Dataset excerpts:

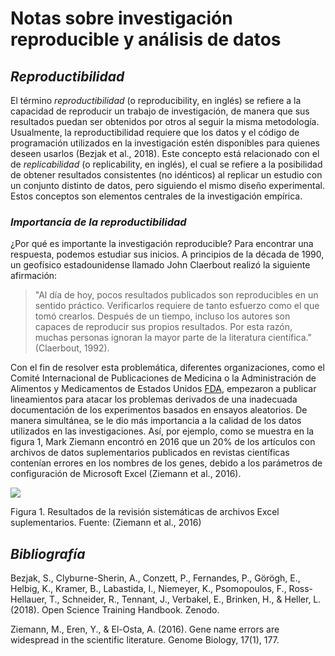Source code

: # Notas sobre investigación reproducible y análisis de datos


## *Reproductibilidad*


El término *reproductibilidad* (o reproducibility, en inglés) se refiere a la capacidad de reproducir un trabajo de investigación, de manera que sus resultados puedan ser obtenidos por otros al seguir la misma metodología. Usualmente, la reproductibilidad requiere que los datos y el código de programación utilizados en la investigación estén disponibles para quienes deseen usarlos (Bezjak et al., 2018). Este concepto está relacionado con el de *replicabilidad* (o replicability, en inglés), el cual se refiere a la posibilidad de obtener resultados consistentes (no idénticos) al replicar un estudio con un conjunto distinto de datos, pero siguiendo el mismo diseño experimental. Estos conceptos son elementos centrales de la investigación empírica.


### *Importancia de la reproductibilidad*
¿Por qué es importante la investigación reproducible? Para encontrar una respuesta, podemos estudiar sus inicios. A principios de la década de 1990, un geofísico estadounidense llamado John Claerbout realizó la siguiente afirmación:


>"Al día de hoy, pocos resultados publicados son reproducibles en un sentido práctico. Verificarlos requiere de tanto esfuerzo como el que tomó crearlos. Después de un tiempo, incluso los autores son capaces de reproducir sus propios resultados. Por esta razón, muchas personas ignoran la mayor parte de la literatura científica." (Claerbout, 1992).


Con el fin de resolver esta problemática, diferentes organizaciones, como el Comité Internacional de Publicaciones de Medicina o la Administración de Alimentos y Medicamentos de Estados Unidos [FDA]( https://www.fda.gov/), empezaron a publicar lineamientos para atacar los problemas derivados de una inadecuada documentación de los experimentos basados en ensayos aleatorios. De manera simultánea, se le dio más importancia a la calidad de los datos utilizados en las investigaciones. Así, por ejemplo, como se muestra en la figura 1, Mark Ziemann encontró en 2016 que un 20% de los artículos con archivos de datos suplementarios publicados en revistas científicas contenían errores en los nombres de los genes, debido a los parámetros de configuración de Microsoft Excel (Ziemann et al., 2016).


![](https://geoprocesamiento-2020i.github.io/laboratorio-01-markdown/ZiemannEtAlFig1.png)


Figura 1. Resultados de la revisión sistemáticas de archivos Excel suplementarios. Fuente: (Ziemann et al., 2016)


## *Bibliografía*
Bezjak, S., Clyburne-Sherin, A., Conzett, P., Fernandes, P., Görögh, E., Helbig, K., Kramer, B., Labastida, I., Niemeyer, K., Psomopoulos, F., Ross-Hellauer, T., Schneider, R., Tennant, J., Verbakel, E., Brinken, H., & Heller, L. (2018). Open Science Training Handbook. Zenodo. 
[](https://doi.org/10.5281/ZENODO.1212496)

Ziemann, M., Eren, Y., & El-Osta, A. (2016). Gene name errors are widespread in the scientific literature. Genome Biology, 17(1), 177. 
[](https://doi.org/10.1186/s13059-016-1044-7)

Task directions: Search the records for the string "suplementarios" and report each line that has it.

Exercise result:
Con el fin de resolver esta problemática, diferentes organizaciones, como el Comité Internacional de Publicaciones de Medicina o la Administración de Alimentos y Medicamentos de Estados Unidos [FDA]( https://www.fda.gov/), empezaron a publicar lineamientos para atacar los problemas derivados de una inadecuada documentación de los experimentos basados en ensayos aleatorios. De manera simultánea, se le dio más importancia a la calidad de los datos utilizados en las investigaciones. Así, por ejemplo, como se muestra en la figura 1, Mark Ziemann encontró en 2016 que un 20% de los artículos con archivos de datos suplementarios publicados en revistas científicas contenían errores en los nombres de los genes, debido a los parámetros de configuración de Microsoft Excel (Ziemann et al., 2016).
Figura 1. Resultados de la revisión sistemáticas de archivos Excel suplementarios. Fuente: (Ziemann et al., 2016)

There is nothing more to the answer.